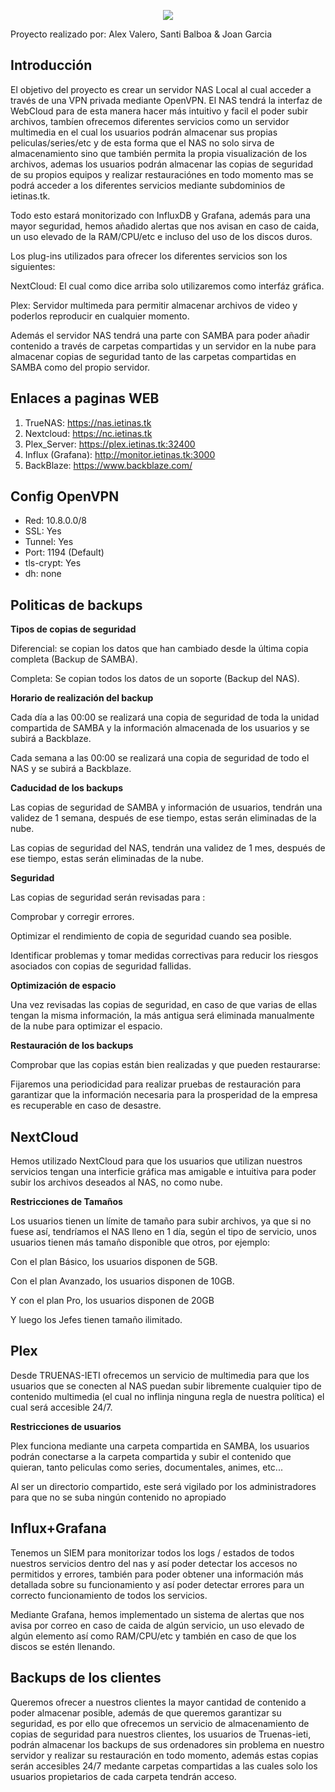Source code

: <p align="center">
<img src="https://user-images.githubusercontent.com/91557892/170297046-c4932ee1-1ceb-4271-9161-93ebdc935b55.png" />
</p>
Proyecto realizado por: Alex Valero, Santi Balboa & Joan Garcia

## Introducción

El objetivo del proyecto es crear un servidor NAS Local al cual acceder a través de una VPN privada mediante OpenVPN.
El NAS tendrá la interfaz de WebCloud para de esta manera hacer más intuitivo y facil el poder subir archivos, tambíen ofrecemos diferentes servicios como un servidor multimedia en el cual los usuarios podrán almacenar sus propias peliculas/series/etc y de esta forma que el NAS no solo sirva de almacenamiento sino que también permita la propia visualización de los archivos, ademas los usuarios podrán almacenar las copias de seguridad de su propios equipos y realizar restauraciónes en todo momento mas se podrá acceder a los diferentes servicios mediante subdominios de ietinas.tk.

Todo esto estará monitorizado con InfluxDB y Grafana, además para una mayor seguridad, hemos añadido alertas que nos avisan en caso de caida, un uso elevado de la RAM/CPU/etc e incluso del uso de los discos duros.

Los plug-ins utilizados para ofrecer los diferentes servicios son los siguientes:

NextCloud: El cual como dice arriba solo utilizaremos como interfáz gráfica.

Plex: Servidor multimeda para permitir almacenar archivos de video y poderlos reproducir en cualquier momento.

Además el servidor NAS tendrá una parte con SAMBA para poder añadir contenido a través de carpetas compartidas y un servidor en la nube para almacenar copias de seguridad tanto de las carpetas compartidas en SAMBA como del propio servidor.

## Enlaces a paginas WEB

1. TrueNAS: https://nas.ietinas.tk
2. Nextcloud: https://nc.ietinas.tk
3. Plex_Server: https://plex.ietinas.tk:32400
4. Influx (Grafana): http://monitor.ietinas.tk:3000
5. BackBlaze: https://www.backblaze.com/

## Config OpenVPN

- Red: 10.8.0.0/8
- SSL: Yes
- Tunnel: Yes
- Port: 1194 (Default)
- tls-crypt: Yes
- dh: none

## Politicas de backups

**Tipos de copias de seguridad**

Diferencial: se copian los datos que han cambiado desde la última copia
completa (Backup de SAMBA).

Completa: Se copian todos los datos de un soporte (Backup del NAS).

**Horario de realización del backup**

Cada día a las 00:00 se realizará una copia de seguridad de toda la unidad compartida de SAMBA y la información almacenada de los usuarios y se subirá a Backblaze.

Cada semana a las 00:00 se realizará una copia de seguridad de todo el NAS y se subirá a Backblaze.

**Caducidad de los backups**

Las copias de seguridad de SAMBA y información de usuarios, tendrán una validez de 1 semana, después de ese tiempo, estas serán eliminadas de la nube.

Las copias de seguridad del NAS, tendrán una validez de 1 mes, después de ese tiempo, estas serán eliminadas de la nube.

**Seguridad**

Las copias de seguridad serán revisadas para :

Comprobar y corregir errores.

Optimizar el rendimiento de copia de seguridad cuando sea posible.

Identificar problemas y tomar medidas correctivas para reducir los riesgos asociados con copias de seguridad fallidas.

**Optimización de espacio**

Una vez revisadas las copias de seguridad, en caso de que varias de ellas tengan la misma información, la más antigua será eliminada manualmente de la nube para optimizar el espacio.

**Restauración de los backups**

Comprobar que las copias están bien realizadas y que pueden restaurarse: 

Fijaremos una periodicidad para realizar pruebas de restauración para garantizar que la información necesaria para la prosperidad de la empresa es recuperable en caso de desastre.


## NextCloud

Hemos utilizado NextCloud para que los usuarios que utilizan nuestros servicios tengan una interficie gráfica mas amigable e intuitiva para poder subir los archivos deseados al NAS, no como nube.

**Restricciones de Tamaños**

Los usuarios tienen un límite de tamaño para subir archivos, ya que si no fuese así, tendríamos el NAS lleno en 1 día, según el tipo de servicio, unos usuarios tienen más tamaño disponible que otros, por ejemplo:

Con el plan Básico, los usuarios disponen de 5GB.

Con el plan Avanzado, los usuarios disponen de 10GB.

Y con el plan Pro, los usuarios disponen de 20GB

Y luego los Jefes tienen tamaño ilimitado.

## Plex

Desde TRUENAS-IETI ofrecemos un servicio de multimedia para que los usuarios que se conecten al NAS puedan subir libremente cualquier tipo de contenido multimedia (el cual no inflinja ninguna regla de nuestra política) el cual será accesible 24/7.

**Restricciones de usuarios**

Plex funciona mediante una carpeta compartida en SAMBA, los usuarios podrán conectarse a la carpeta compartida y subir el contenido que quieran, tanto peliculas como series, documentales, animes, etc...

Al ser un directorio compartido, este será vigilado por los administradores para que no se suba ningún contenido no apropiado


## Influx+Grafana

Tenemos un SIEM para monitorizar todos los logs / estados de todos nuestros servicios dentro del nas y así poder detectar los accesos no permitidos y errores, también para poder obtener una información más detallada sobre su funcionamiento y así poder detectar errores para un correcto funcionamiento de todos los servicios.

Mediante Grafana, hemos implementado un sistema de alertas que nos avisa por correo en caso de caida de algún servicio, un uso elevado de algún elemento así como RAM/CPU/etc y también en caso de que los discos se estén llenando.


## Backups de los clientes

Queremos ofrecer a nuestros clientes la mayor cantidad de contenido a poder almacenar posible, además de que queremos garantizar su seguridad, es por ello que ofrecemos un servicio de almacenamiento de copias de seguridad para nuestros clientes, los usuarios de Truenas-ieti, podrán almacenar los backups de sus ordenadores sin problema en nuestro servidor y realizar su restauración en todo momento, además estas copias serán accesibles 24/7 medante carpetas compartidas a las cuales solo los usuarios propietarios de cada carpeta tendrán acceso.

WHAT TO WORK ON:
Copy out, word for word, the part of the entries above that begins at the line with "## NextCloud" and ends at the line with "Con el plan Básico, los", including both.

WRITTEN ANSWER:
## NextCloud

Hemos utilizado NextCloud para que los usuarios que utilizan nuestros servicios tengan una interficie gráfica mas amigable e intuitiva para poder subir los archivos deseados al NAS, no como nube.

**Restricciones de Tamaños**

Los usuarios tienen un límite de tamaño para subir archivos, ya que si no fuese así, tendríamos el NAS lleno en 1 día, según el tipo de servicio, unos usuarios tienen más tamaño disponible que otros, por ejemplo:

Con el plan Básico, los usuarios disponen de 5GB.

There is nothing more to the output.